土曜日だというのにお店はヒマ。そんな日は小説を読むに限ります。今日手に取ったのは第130回芥川賞を受賞された綿矢りささんの「蹴りたい背中」。店主が敬愛する金原ひとみさんの「蛇にピアス」とW受賞された作品です。

読書前の期待値はかなり高め。胸を高鳴らせて本を手にとりました。そして本を開いて読んでみると、すごく読みやすい。砂糖が入ったヨーグルトのように手が止まりません。

先日、店主は職場体験に来た小学生と一緒に芥川龍之介の小説を「暗号を解くみたいだよねー」と解説しながら読みましたが、その記憶が霞んでしまうくらい読みやすい。いい小説だとは思いますが、芥川賞を受賞したと考えると…その受賞情報が読者の心境に微妙な変化を与えます。

レビューを読むと、やはり酷評する人も少なくない。
しかし、店主は悪くないと思います。

小説内の出来事が、全て主人公の目線から語られる作品なので、主人公の心の動きがよくわかる。自分に背を向ける男子、にな川君の背中を蹴りたいという気持ちはわからなくもない。本気ではないけど、なんとなく振り向かせたいのでしょう。「それがこの年代の乙女ごごろじゃ」と言われれば「そうですか」と答えるしかありませんが、その感覚を押し通す感じも読んでいて不快ではない。

また、登場人物の3人のキャラクター設定と描写が見事。その関係性に一点の曇りもない。小説というのは論理的整合性が求められますが、そんな難しい言葉が必要ないくらい、この小説はシンプルな構図とわかりやすい言葉で物語を構築している。

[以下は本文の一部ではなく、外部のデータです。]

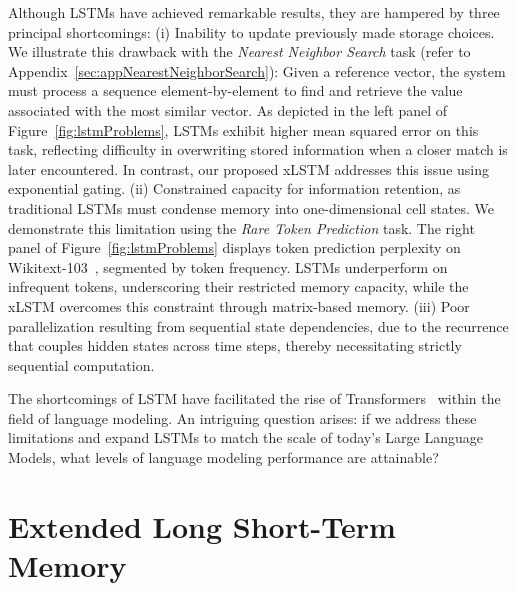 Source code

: Although LSTMs have achieved remarkable results, they are hampered by three principal shortcomings: (i) Inability to update previously made storage choices. We illustrate this drawback with the {\it Nearest Neighbor Search} task (refer to Appendix~\ref{sec:appNearestNeighborSearch}): Given a reference vector, the system must process a sequence element-by-element to find and retrieve the value associated with the most similar vector. As depicted in the left panel of Figure~\ref{fig:lstmProblems}, LSTMs exhibit higher mean squared error on this task, reflecting difficulty in overwriting stored information when a closer match is later encountered. In contrast, our proposed xLSTM addresses this issue using exponential gating. (ii) Constrained capacity for information retention, as traditional LSTMs must condense memory into one-dimensional cell states. We demonstrate this limitation using the {\it Rare Token Prediction} task. The right panel of Figure~\ref{fig:lstmProblems} displays token prediction perplexity on Wikitext-103~\citep{Merity:17}, segmented by token frequency. LSTMs underperform on infrequent tokens, underscoring their restricted memory capacity, while the xLSTM overcomes this constraint through matrix-based memory. (iii) Poor parallelization resulting from sequential state dependencies, due to the recurrence that couples hidden states across time steps, thereby necessitating strictly sequential computation.

The shortcomings of LSTM have facilitated the rise of Transformers~\citep{Vaswani:17} within the field of language modeling. An intriguing question arises: if we address these limitations and expand LSTMs to match the scale of today's Large Language Models, what levels of language modeling performance are attainable?

\section{Extended Long Short-Term Memory}
\label{sec:xLSTM}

この小説の唯一の問題は、この作品が何のために書かれた小説なのかが読み解くことが難しいところ。ここで店主は考える。深読みする。

主人公の女の子の足がゴボウのようだという表現があった。そこから考えを広げる。この小説は彼女の一人称の物語だ。つまりこの小説の土台は、彼女なのだ。彼女の足なのだ。それは細いゴボウなのだ。細いゴボウに支えられたこの小説は、頑丈な建物は建てられない。壁も間仕切りも無くスカスカであることが求められる。だからより少ない情報で物語を構築しないと、この物語のバランスは崩れてしまう。

主人公の女の子は多感で経験が少なく傷つきやすい女子高生だ。ただ、にな川は少し違う。言葉にしにくいが、少ししっかりしている。少なくとも主人公とは違う。自分が見えている。だからこそ主人公は彼を蹴りたくなる。そして外国人のようなオリチャンが彼ら二人を繋ぐ線だ。それは決して太くはない。しかしそれで絶妙にバランスがとれていた。ところが最後ににな川がそのバランスを壊そうとする。その結果、主人公とにな川の距離も変わる。友人の1人はこのバランス関係には関わらない。

うだうだと書いてしまいましたが、考えれば考えるほど物語の印象が変わって見えてくる。この物語は、全てを細い線で関係性をつくり、物語を構築するということに挑戦した小説かもしれない。だから一見スカスカに見えてしまうのかもしれない。

でも、本当に作者の頭もスカスカであれば、こんなにしっかりお最後までテーマを隠したまま作品を仕上げることはできない。少しぐらい背伸びをしたり、思わせぶりな言葉を残すだろう。それが人間というモノだ。しかし、この作品はそれらしいものがほとんどない。

と、好意的に思考を巡らせてみました。このように、読書後に様々なことを考えさせてくれる小説こそが良い小説だとすれば、この作品の評価は妥当だったのかもしれません。やっぱり読んでよかったと思います。